I know, the place is a freakin wreck, but it turned out better than the last job and the owner was happier than hell, he said the guy he was going to hire left more debris and didnt get as much done in 8 hours as we did. (He said once he got more money he'd have us come back out to get the rest of the trees out and he'd handle the clean up so we did exactly what he wanted and it turned out just like he wanted it to)





taking out trees


----------



## Junior_M (Aug 2, 2009)

How it looked last night after I lost use of the grapple:






the truck and the 300, had a rough time loading the 300.. 

The truck, trailer and me on the loader actually slid down that little bit of a hill.. the loader is actually heavy enough when the loader comes up the dovetail on the trailer it lifts the rearend of the truck up high enough to roll so it flips the ramps and it now has no resistance so it rolled right down that hill until I stopped moving and Dad jumped in and held the brakes down while I got it up on the trailer over the axles. so it couldnt do that. Kinda scared for there for a second cause the peoples house is right there below the truck and the only thing I could think of was riding the machine on the trailer all the way through there front door.. 






Btw, yes we are overloaded, probably by a couple thousand, but I wasnt paying delivery and couldnt have got it when I did if they did deliver it. But if mine and Dads reorganized business plan works out we should have a machine much like the T300 in the above pics before much longer, and then comes another truck and a larger trailer.


----------



## HS Climber (Aug 3, 2009)

Great work. 
And it seems like you do pretty fast work too.


----------



## matt9923 (Aug 3, 2009)

Great work. Nice machines. 
Work looks fine. I know what its like to want to do better but time and money get in the way sometimes.
Matt


----------



## Junior_M (Aug 5, 2009)

HS Climber said:


> Great work.
> And it seems like you do pretty fast work too.



Had about 25hours a man on that clearing job.

got alot done in a short of amount time, thats how we roll.. :cool2:



matt9923 said:


> Great work. Nice machines.
> Work looks fine. I know what its like to want to do better but time and money get in the way sometimes.
> Matt



I freakin hate restrictions like that. that last job I posted pics of was for a friend so we just did a verbal agreement but I told him we'd put 10 hours on the machines, put 12 on the loader, I think almost 18 on the trackhoe? I think it cost me money in the end!


----------



## Nailsbeats (Aug 5, 2009)

Awesome work Junior. I love them Bobcats, huge fan.
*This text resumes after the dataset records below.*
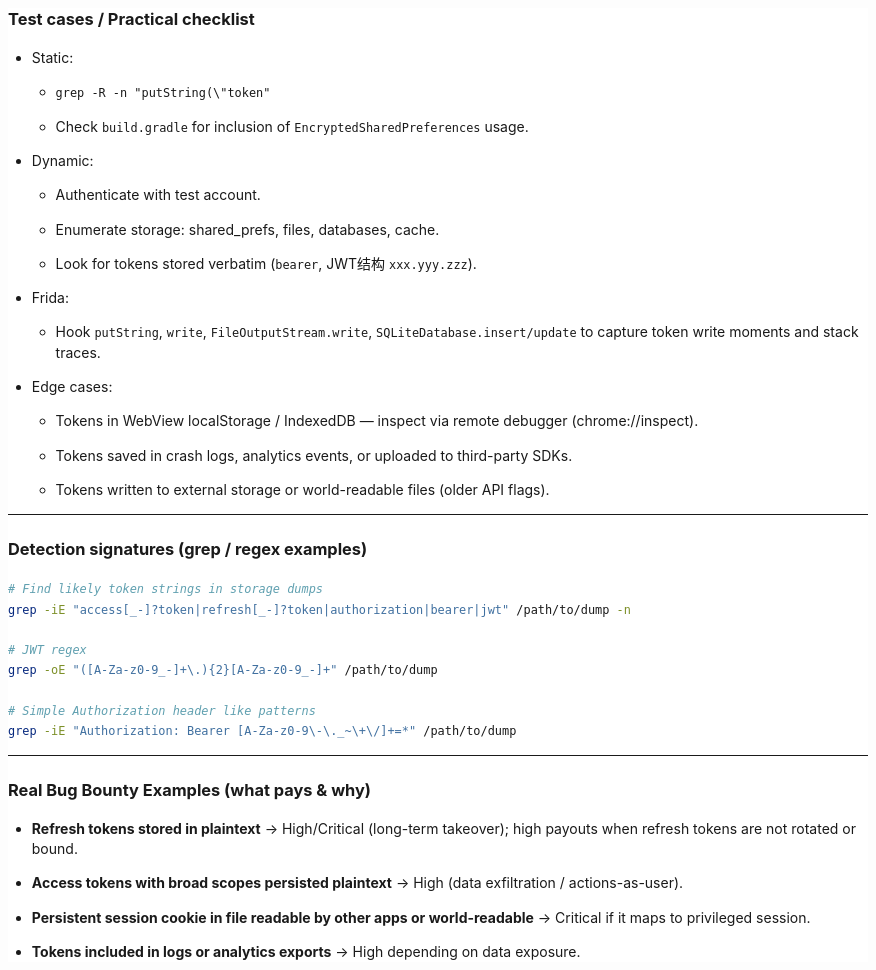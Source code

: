 
### **Test cases / Practical checklist**

- Static:
    
    - `grep -R -n "putString(\"token"`
        
    - Check `build.gradle` for inclusion of `EncryptedSharedPreferences` usage.
        
- Dynamic:
    
    - Authenticate with test account.
        
    - Enumerate storage: shared_prefs, files, databases, cache.
        
    - Look for tokens stored verbatim (`bearer`, JWT结构 `xxx.yyy.zzz`).
        
- Frida:
    
    - Hook `putString`, `write`, `FileOutputStream.write`, `SQLiteDatabase.insert/update` to capture token write moments and stack traces.
        
- Edge cases:
    
    - Tokens in WebView localStorage / IndexedDB — inspect via remote debugger (chrome://inspect).
        
    - Tokens saved in crash logs, analytics events, or uploaded to third-party SDKs.
        
    - Tokens written to external storage or world-readable files (older API flags).
        

---

### **Detection signatures (grep / regex examples)**

```bash
# Find likely token strings in storage dumps
grep -iE "access[_-]?token|refresh[_-]?token|authorization|bearer|jwt" /path/to/dump -n

# JWT regex
grep -oE "([A-Za-z0-9_-]+\.){2}[A-Za-z0-9_-]+" /path/to/dump

# Simple Authorization header like patterns
grep -iE "Authorization: Bearer [A-Za-z0-9\-\._~\+\/]+=*" /path/to/dump
```

---

### **Real Bug Bounty Examples (what pays & why)**

- **Refresh tokens stored in plaintext** → High/Critical (long-term takeover); high payouts when refresh tokens are not rotated or bound.
    
- **Access tokens with broad scopes persisted plaintext** → High (data exfiltration / actions-as-user).
    
- **Persistent session cookie in file readable by other apps or world-readable** → Critical if it maps to privileged session.
    
- **Tokens included in logs or analytics exports** → High depending on data exposure.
Almost forgot, Stihl saws too. :greenchainsaw:


----------



## Junior_M (Aug 6, 2009)

Nailsbeats said:


> Awesome work Junior. *I love them Bobcats, huge fan. Almost forgot, Stihl saws too.* :greenchainsaw:



thanks.. :agree2:


----------



## gink595 (Aug 6, 2009)

Great pics, a lot of work clearing, I've done a couple here and there, alot of fence rows in farm fields. Do you use a chipper to get rid of the brush or haul it off?


----------



## Junior_M (Aug 6, 2009)

gink595 said:


> Great pics, a lot of work clearing, I've done a couple here and there, alot of fence rows in farm fields. Do you use a chipper to get rid of the brush or haul it off?



the first pics of the job with the stuck loader, the stuff was piled and as far as I know the homeowner hasnt done a thing since we pulled off the job that day.

the last batch with my Dad in them, we dug a big hole(as you can tell) and put all the debris in it. The owner was going to burn but broke his ankle doing about 3mph on his bike that weekend.. 

I'd like to eventually get a chipper to chip it up or get a tandem or triaxle dump and haul the stuff off. But for now I dont have enough work to get any of that equipment. I've got a hard enough time keeping up, I am currently working part time as a groundie for a friends tree company to make ends meet with the company..


----------